Ese mismo día a la noche me empezó a costar respirar, estaba agitada y mi respiración hacía un silbido. Fuimos a la guardia y me dijeron que tenía broncoespasmo. Me dieron un puff e instantáneamente me sentí mejor.


Los broncoespasmos volvieron a aparecerme muchas veces más, siguieron estando por largos años; pero lo curioso es que solo me ocurría cuando iba a lo de mi papá. La primera hipótesis fue que la gata me daba alergia, por lo que me empecé a separar de ella y no la dejaba entrar a mi cuarto. Pero unos años después me hice un estudio y me dijeron que no tenía nada, que no era alérgica. Además, me di cuenta que la única gata que supuestamente me daba alergia era la que estaba en la casa de mi papá. 


En enero de 2010 mi abuela Margarita falleció. A los pocos meses mi papá dejó a su novia Laura por una nueva, Ingrid. Una semana había visto a Laura y a la semana siguiente ya estaba conociendo a Ingrid. La segunda vez que vi a Ingrid fue en el homenaje de mi abuela, al año de su muerte. 


Unos meses después, Ingrid desapareció y llegó una novia “diez veces mejor que la anterior” como afirmaba mi papá. Fuimos a cenar un día a la casa de Jessica y un mes después ya estaban planeando la mudanza de mi papá a su casa; donde comenzaría una nueva etapa. 

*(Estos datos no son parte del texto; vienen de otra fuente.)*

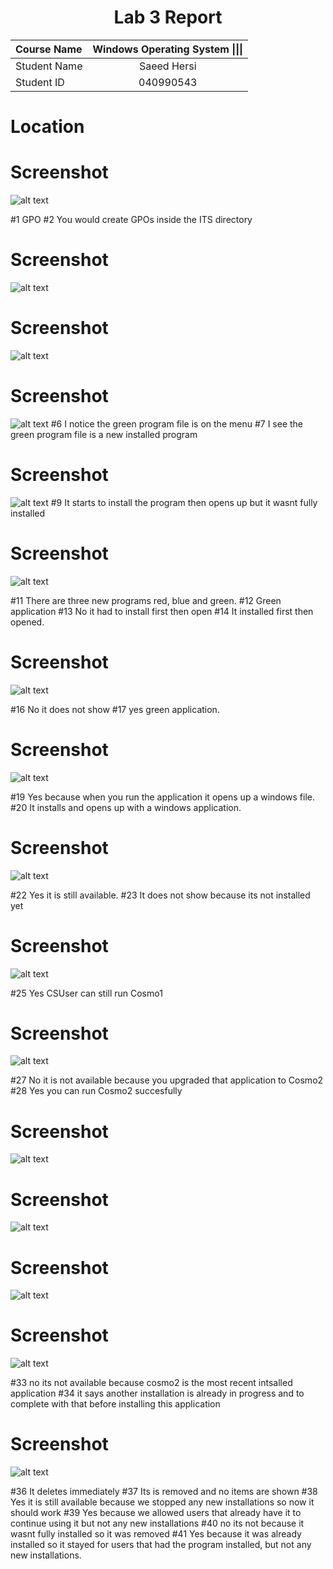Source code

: <center> <h1> Lab 3 Report</h1> </center>

| **Course Name**  | **Windows Operating System \|\|\|**| 
|:-------------| :-----------------------------:|
|Student Name  | Saeed Hersi                    |
|Student ID    | 040990543                    |


# Location 
# Screenshot 
![alt text](my_images/Lab03-00.png)

#1
GPO
#2
You would create GPOs inside the ITS directory

# Screenshot 
![alt text](my_images/Screenshot%20(8).png)

# Screenshot 
![alt text](my_images/Screenshot%20(9).png)

# Screenshot
![alt text](my_images/Screenshot%20(10).png)
#6
I notice the green program file is on the menu
#7
I see the green program file is a new installed program

# Screenshot
![alt text](my_images/Screenshot%20(11).png)
#9
It starts to install the program then opens up but it wasnt fully installed

# Screenshot
![alt text](my_images/Screenshot%20(12).png)

#11
There are three new programs red, blue and green.
#12
Green application
#13
No it had to install first then open
#14
It installed first then opened.

# Screenshot
![alt text](my_images/Screenshot%20(13).png)

#16
No it does not show
#17
yes green application.

# Screenshot
![alt text](my_images/Screenshot%20(14).png)

#19
Yes because when you run the application it opens up a windows file.
#20
It installs and opens up with a windows application.

# Screenshot
![alt text](my_images/Screenshot%20(15).png)

#22
Yes it is still available.
#23
It does not show because its not installed yet

# Screenshot
![alt text](my_images/Screenshot%20(16).png)

#25
Yes CSUser can still run Cosmo1

# Screenshot
![alt text](my_images/Screenshot%20(17).png)

#27
No it is not available because you upgraded that application to Cosmo2
#28
Yes you can run Cosmo2 succesfully


# Screenshot
![alt text](my_images/Screenshot%20(18).png)

# Screenshot
![alt text](my_images/Screenshot%20(19).png)

# Screenshot
![alt text](my_images/Screenshot%20(20).png)

# Screenshot
![alt text](my_images/Screenshot%20(21).png)

#33
no its not available because cosmo2 is the most recent intsalled application
#34
it says another installation is already in progress and to complete with that before installing this application


# Screenshot
![alt text](my_images/Screenshot%20(22).png)

#36
It deletes immediately 
#37
Its is removed and no items are shown
#38
Yes it is still available because we stopped any new installations so now it should work
#39
Yes because we allowed users that already have it to continue using it but not any new installations
#40
no its not because it wasnt fully installed so it was removed
#41
Yes because it was already installed so it stayed for users that had the program installed, but not any new installations.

Aquellos años de mi vida fueron una vorágine, en la que pasaron muchas cosas que tal vez nunca llegué a digerir del todo. Hoy no puedo escribir esto sin ponerme sensible. Mis papás se divorciaron y con mi papá  pasamos de una casa a otra y después a otra; mi  papá tuvo una novia, después otra y después otra; me peleaba con mi papá a los gritos y lloraba a cántaros cada vez que iba a su casa; mi abuela se enfermó y falleció. También empecé a tener broncoespasmos, tal vez como respuesta inconsciente a todo lo que me estaba pasando que no podía procesar; el ritmo de mi respiración se aceleraba, imitando al ritmo en el que pasaba todo a mi alrededor.  

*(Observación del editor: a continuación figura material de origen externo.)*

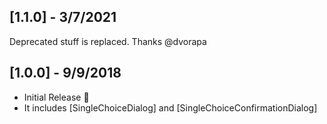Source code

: ## [1.1.0] - 3/7/2021
Deprecated stuff is replaced.
Thanks @dvorapa

## [1.0.0] - 9/9/2018

* Initial Release :tada:
* It includes [SingleChoiceDialog] and [SingleChoiceConfirmationDialog]
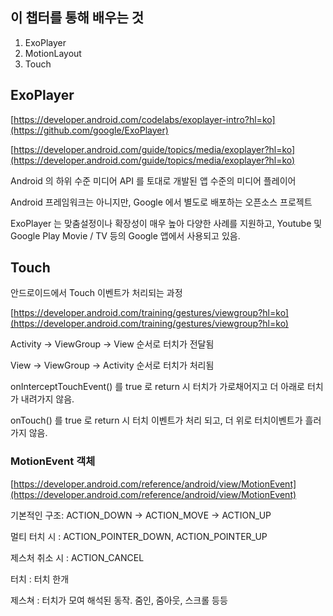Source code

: ## 이 챕터를 통해 배우는 것

1. ExoPlayer
2. MotionLayout
3. Touch

## ExoPlayer

[https://developer.android.com/codelabs/exoplayer-intro?hl=ko](https://github.com/google/ExoPlayer)

[https://developer.android.com/guide/topics/media/exoplayer?hl=ko](https://developer.android.com/guide/topics/media/exoplayer?hl=ko)

Android 의 하위 수준 미디어 API 를 토대로 개발된 앱 수준의 미디어 플레이어

Android 프레임워크는 아니지만, Google 에서 별도로 배포하는 오픈소스 프로젝트

ExoPlayer 는 맞춤설정이나 확장성이 매우 높아 다양한 사례를 지원하고, Youtube 및 Google Play Movie / TV 등의 Google 앱에서 사용되고 있음.

## Touch

안드로이드에서 Touch 이벤트가 처리되는 과정

[https://developer.android.com/training/gestures/viewgroup?hl=ko](https://developer.android.com/training/gestures/viewgroup?hl=ko)

Activity → ViewGroup → View 순서로 터치가 전달됨

View → ViewGroup → Activity 순서로 터치가 처리됨

onInterceptTouchEvent() 를 true 로 return 시 터치가 가로채어지고 더 아래로 터치가 내려가지 않음.

onTouch() 를 true 로 return 시 터치 이벤트가 처리 되고, 더 위로 터치이벤트가 흘러가지 않음.

### MotionEvent 객체

[https://developer.android.com/reference/android/view/MotionEvent](https://developer.android.com/reference/android/view/MotionEvent)

기본적인 구조:  ACTION_DOWN → ACTION_MOVE → ACTION_UP

멀티 터치 시 : ACTION_POINTER_DOWN, ACTION_POINTER_UP

제스처 취소 시 : ACTION_CANCEL

터치 : 터치 한개

제스쳐 : 터치가 모여 해석된 동작. 줌인, 줌아웃, 스크롤 등등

Varios años después, un día me junté a dormir con mis amigas y queríamos ver una película. No encontrábamos ninguna que  nos gustara y de repente me acordé que habían subido “Norbit” a netflix. La última vez que la había visto había sido en la casa de Beruti. La pusimos y a los cinco minutos tuvimos que sacarla de lo mala que nos pareció, inclusive a mí. Yo ya había crecido, el tiempo me había pasado por encima y ya no tenía ahí el discurso de mi papá vendiendo a la película. Me impactó lo que veía, porque yo recordaba muy claramente que aquella era una de las mejores películas del mundo, el mejor plan para un viernes a la noche.

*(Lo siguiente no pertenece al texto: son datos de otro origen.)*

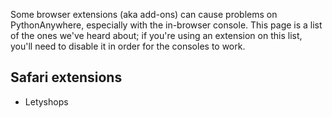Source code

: <!--
.. title: Browser extensions that cause problems with PythonAnywhere
.. slug: ProblematicExtensions
.. date: 2018-03-13 17:35:28 UTC+01:00
.. tags:
.. category:
.. link:
.. description:
.. type: text
-->

Some browser extensions (aka add-ons) can cause problems on PythonAnywhere,
especially with the in-browser console.  This page is a list of the ones we've
heard about; if you're using an extension on this list, you'll need to disable
it in order for the consoles to work.

## Safari extensions

* Letyshops


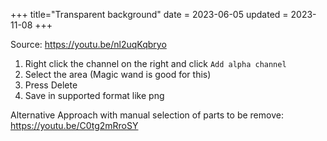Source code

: +++
title="Transparent background"
date = 2023-06-05
updated = 2023-11-08
+++

Source: <https://youtu.be/nl2uqKqbryo>

1. Right click the channel on the right and click `Add alpha channel`
2. Select the area (Magic wand is good for this)
3. Press Delete
4. Save in supported format like png

Alternative Approach with manual selection of parts to be remove: <https://youtu.be/C0tg2mRroSY>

“Norbit” y “Mr.Been”, así como la comida china y los fideos con tuco, fueron elementos que nos unieron, que le dieron cohesión a la relación con mi papá. Fueron un estabilizador; lo constante y permanente frente al cambio. Fueron nuestro lugar cómodo, de pertenencia, hicieron de lazo en nuestra relación. Cuando pienso en mi paso por la casa de Beruti, pienso en esos cuatro elementos simbólicos. Con los años me di cuenta que las películas no eran tan divertidas y eran medio básicas, de hecho, me pregunto cómo hacía mi papá, que era grande, para verlas tantas veces y reírse siempre con los mismos chistes.

Para él también fueron muy difíciles esos años, y nos extrañaba un montón todo el tiempo porque nos veía apenas dos veces a la semana. Irse de mi casa repentinamente fue una transición difícil y a todos nos costó adaptarnos.

Tal vez a mi papá le eran indiferentes aquellas películas, tal vez se reía tanto para que nosotros le siguiéramos la corriente y nos rieesemos con él, tal vez lo que le divertía tanto de verlas era vernos reír a nosotros; y, a pesar de todo, tenernos cerca.